Читаем Спасительный 1937-й. Как закалялся СССР . полностью

Но его письмо не было антисоветским. Пожалуй, его можно было назвать антипартийным. Речь шла о перерождении партии, социальной справедливости и демократии. Так, в частности, в нем говорилось, что если депутат-директор (речь шла о местных Советах) может что-то сделать для народа как руководитель предприятия, то депутат-рабочий лишен такой возможности. Письмо почти полгода пролежало в моем словаре немецкого языка, и я уже забыл о нем, а теперь, увидев копию, не знал, как объяснить его происхождение.

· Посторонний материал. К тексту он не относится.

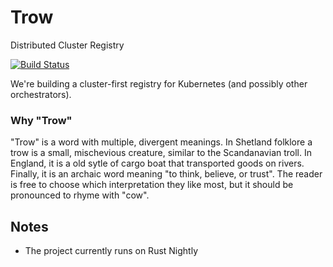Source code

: # Trow
Distributed Cluster Registry

[![Build Status](https://travis-ci.org/ContainerSolutions/lycaon.svg?branch=master)](https://travis-ci.org/ContainerSolutions/lycaon)

We're building a cluster-first registry for Kubernetes (and possibly other orchestrators).

### Why "Trow"

"Trow" is a word with multiple, divergent meanings. In Shetland folklore a trow
is a small, mischevious creature, similar to the Scandanavian troll. In England,
it is a old sytle of cargo boat that transported goods on rivers. Finally, it is
an archaic word meaning "to think, believe, or trust". The reader is free to
choose which interpretation they like most, but it should be pronounced to rhyme
with "cow".
 
## Notes

- The project currently runs on Rust Nightly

Если бы полковник поставил вопрос о существе изложенного, то я мог легко объяснить свою позицию. На подобные темы я открыто говорил с преподавателями на занятиях по политэкономии и философии. Но посиделки диссидентов на Лобном месте, видимо, заставили начальника политотдела смотреть на содержание иными глазами. Особенно крамольным выглядело сочетание «капээсэсовский режим». Наверное, Леня выловил ее в своей студенческой среде и поэтому отпечатал текст на машинке, но именно печатный шрифт заставил полковника считать письмо «антисоветской листовкой».

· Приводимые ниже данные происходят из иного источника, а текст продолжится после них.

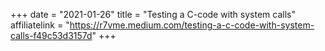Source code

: +++
date = "2021-01-26"
title = "Testing a C-code with system calls"
affiliatelink = "https://r7vme.medium.com/testing-a-c-code-with-system-calls-f49c53d3157d"
+++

И это меняло всю логику. Назвав имя товарища, я поступил бы как предатель. Поэтому первой моей мыслью было: «признаться», что отпечатал текст сам, но у меня не было доступа к пишущей машинке. И я не придумал ничего лучшего, как сказать, будто бы во время отпуска на выходе из кинотеатра этот листок мне вручил неизвестный. Однако Гущин мне не поверил: «Мы знаем, что вам знаком человек, давший эту листовку», – сказал он. Я это отрицал, и по ходу разговора он задал вопрос: хочу ли я учиться в училище? И когда я ответил утвердительно, он дал «слово коммуниста», что в случае моего признания продолжу обучение. Такой компромисс был заманчив, но я уже не мог отступить от придуманной версии, ибо в этом случае мое поведение выглядело бы не только предательством, но и трусостью, поэтому то же самое позже я изложил и в особом отделе.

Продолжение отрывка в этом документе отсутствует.